Piaget (1970) pointed out that the humanistic teacher should have a good grasp of language learning theories. Teachers consider the importance of change as implicit in the learning process, thus, there is awareness of the individual learners’ ‘developmental readiness’ (Piaget, 1970). Developmental readiness indicates when and how to teach each student where teachers may give problem-solving activities. Cognitivism suggests that this is precisely how individuals learn things. It is also suggested that the ideal humanistic teacher will need to be a pragmatist where he or she combines language learning theories with their own experience to share and discuss with each other for effective language lessons.

The humanistic teacher needs to know what motivates their students such as when some want to learn English because they need to for employment. Others want to learn simply for personal adventure and curiosity. The former is ‘extrinsic motivation’ while the latter is called ‘intrinsic motivation’. Extrinsically motivated students are more goal-oriented and often require mastery tests and examinations. However, students who are intrinsically motivated become satisfied in solving language problems as the solution becomes its own reward. But students can be both intrinsically and extrinsically motivated as they learn English for a specific purpose while enjoying the process of learning.

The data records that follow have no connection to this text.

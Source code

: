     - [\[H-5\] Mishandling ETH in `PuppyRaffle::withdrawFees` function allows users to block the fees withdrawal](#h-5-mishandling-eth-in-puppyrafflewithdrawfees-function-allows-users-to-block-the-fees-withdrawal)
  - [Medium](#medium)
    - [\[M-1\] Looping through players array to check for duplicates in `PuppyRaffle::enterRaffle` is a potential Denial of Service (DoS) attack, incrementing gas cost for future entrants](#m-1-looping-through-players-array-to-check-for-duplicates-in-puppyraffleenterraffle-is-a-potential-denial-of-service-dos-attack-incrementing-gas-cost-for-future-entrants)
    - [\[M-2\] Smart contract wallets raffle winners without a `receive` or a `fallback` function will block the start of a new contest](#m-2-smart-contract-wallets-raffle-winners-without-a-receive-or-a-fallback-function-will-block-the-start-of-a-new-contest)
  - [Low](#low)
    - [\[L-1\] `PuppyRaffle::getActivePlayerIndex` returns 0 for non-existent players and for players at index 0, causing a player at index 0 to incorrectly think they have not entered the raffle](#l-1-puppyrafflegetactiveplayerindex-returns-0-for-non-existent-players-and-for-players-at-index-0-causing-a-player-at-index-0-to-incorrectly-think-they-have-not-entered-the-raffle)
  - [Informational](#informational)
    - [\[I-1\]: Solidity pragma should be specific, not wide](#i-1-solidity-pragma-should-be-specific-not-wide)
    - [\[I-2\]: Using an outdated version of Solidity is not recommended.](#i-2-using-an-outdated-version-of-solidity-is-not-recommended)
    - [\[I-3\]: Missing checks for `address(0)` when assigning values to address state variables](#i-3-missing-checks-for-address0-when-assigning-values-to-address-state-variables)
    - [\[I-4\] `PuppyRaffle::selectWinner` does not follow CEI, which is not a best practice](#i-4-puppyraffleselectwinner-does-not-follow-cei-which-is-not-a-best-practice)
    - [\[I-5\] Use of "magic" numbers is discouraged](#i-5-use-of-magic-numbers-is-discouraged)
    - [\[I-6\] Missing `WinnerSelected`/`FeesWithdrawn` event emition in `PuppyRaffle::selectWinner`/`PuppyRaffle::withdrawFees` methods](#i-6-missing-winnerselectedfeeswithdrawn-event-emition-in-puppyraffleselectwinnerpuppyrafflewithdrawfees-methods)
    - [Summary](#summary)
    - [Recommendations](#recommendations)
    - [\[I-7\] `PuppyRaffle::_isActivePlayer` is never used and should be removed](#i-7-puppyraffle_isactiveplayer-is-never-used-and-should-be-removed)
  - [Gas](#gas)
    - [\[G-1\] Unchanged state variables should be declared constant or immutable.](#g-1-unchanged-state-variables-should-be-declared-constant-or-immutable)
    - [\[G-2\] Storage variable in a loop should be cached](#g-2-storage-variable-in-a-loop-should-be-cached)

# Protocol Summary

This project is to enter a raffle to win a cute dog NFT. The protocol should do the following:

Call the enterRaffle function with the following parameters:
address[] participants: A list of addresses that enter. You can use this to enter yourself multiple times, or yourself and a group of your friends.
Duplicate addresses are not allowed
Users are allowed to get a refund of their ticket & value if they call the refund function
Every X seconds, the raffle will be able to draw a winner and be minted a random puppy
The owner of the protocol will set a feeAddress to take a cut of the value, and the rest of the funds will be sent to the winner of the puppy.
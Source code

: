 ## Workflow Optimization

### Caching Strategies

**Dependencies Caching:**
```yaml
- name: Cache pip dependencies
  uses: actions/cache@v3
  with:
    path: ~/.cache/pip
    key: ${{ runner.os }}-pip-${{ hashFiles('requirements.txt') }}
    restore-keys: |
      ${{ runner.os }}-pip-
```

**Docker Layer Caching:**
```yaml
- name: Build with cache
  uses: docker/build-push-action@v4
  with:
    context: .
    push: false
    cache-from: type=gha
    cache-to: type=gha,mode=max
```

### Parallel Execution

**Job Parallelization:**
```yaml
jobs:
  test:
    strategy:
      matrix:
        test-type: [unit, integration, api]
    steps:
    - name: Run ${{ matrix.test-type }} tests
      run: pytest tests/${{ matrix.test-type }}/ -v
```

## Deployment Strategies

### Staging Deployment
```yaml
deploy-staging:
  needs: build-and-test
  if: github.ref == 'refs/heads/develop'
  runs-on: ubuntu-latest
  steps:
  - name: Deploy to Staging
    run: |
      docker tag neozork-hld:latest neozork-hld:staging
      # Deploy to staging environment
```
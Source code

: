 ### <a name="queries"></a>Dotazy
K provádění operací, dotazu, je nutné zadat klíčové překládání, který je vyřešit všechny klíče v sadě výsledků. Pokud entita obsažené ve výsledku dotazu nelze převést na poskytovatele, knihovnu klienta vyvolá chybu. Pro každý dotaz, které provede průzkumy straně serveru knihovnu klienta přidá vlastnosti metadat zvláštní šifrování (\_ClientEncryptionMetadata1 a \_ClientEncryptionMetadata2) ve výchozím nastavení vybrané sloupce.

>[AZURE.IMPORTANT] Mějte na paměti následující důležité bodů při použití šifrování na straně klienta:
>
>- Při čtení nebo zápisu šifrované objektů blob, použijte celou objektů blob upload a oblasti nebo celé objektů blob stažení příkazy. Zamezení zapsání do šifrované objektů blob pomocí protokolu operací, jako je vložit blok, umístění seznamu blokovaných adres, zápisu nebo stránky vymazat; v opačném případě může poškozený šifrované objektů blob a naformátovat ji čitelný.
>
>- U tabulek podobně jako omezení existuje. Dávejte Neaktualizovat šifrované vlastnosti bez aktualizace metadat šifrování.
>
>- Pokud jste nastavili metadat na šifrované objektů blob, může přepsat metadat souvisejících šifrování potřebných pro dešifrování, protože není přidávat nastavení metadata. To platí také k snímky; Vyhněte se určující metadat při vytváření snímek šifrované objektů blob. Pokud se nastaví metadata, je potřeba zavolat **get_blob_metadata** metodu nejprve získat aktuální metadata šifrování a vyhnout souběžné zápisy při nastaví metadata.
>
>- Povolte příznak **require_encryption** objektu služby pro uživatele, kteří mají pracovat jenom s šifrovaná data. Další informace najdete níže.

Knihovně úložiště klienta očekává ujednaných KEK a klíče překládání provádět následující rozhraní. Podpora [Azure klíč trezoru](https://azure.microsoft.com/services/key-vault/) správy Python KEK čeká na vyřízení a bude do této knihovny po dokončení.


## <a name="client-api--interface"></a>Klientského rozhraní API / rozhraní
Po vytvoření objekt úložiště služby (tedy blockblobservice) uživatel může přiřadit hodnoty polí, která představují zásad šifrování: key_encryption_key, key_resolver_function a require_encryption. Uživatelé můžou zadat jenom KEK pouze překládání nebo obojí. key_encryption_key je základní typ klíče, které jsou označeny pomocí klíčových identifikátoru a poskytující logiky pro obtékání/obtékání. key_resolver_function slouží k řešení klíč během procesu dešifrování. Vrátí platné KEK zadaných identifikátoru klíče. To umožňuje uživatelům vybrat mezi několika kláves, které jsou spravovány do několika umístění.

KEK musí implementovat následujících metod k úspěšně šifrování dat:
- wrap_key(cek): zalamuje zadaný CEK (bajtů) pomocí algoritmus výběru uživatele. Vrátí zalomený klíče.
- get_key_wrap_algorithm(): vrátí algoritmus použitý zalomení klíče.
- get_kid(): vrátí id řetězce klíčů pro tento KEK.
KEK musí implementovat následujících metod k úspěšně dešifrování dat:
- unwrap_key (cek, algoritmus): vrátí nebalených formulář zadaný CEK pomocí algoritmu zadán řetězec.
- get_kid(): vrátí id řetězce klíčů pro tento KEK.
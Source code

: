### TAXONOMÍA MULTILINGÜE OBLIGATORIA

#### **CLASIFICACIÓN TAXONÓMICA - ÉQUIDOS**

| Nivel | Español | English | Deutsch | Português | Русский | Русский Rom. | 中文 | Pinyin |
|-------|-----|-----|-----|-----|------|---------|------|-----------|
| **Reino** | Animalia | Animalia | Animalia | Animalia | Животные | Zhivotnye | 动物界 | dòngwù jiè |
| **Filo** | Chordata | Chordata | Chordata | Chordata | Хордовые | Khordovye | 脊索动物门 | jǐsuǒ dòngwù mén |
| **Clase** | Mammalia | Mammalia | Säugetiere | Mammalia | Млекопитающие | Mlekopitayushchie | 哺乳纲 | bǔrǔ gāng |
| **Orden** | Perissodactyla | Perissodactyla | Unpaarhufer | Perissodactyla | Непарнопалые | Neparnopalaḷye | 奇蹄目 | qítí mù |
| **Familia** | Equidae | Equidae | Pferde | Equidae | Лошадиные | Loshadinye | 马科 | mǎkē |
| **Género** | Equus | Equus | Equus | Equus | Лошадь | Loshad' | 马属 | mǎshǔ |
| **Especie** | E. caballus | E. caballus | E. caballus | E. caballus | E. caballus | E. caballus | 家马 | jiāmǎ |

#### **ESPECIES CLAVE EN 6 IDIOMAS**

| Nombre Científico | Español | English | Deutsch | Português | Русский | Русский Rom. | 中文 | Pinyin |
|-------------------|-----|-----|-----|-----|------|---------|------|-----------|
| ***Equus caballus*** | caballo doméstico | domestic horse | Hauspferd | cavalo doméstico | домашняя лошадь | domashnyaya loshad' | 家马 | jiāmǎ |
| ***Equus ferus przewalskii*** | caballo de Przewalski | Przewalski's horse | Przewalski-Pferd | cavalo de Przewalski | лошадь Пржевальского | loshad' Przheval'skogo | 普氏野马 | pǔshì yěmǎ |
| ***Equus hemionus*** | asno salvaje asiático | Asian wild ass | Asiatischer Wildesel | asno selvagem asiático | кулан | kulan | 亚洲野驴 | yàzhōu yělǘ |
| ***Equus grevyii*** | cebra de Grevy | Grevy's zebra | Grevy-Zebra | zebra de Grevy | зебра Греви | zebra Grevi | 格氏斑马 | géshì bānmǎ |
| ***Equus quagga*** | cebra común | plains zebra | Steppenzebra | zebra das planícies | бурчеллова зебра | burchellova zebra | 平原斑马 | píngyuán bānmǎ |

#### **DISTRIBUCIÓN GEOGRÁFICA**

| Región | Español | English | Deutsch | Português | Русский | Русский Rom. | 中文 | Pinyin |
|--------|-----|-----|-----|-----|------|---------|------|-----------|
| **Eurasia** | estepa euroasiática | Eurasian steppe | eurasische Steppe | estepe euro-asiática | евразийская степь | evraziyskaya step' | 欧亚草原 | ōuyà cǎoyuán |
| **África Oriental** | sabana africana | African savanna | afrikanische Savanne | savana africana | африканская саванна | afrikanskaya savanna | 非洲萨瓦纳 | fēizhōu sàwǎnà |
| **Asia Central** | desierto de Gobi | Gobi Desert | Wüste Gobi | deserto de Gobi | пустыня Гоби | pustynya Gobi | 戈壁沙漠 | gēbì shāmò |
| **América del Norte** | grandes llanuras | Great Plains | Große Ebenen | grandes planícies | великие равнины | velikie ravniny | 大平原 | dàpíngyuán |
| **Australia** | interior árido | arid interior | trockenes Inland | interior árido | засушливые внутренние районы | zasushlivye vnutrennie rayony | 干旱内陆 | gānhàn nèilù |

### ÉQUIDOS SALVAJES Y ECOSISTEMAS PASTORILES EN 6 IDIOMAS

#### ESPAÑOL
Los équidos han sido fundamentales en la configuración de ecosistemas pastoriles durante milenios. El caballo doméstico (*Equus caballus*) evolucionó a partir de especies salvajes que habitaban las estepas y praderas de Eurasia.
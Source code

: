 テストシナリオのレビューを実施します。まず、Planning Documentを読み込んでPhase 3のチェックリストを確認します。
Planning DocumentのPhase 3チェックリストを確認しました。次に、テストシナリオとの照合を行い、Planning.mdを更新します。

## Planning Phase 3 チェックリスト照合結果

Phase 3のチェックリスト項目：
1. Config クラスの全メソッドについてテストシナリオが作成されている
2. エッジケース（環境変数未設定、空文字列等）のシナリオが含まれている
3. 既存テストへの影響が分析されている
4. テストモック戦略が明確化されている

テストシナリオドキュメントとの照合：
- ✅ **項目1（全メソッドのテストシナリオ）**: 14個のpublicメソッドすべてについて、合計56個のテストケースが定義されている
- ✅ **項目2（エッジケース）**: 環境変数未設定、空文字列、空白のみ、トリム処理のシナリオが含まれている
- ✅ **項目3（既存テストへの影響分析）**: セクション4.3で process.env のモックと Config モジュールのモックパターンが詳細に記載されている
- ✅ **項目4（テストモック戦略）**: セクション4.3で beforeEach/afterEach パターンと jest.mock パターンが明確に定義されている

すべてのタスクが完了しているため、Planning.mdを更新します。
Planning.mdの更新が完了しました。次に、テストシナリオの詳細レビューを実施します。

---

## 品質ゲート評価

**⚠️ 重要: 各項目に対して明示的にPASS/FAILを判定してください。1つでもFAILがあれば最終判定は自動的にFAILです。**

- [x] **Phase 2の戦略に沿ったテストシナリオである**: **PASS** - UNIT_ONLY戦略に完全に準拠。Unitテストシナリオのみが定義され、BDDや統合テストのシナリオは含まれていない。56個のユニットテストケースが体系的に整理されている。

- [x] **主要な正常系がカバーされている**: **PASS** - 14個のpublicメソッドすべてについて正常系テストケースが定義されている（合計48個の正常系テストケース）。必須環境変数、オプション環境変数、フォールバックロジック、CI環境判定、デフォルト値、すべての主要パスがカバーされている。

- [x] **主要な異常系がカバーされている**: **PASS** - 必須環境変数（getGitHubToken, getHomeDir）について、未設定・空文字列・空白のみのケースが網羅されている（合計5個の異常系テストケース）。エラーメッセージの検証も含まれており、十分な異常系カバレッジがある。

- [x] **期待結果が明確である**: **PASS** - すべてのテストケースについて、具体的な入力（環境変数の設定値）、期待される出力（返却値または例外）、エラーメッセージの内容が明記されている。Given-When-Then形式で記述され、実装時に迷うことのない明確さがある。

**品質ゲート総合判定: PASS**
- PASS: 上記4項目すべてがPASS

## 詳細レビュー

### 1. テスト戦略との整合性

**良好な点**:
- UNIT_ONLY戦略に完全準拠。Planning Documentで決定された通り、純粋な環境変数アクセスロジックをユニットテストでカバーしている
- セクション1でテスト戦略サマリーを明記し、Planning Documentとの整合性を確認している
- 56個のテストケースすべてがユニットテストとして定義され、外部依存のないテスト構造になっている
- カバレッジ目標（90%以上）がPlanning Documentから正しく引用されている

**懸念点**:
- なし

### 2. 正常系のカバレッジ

Interaction and second language learning

Interaction is considered a key factor in second language learning. Interaction is the discourse constructed by the learner and his interlocutors while the input is the result of this interaction (Ellis, 1994). Interactionist view language learning as a language acquisition that is a product of interaction between the learner’s mental abilities and the linguistic environment. According to Ellis (1994), suggested that interaction is important for second language acquisition. He distinguished three aspects of verbal interaction as input, production, and feedback. Input is the language given to the learner by native speakers and other learners in the environment, production or output is the language spoken by the language learners themselves while feedback is the response given by the conversational partners to the production of the learner. In a natural setting such as a migrant in another country, the learner needs to learn the language and at the same time must communicate in order to learn. The second language in this instance is acquired through sporadic and unsystematic social interaction with the society he has joined. The learner access the target language in his everyday communication and interaction within the new environment. The sounds and context of the language are embedded in a relevant situational process and the learner’s job is to provide meaning from this material as well as determine the rules for the use of the language. This process of interaction helps the individual to begin learning. Teaching in turn makes his progress in the communication process.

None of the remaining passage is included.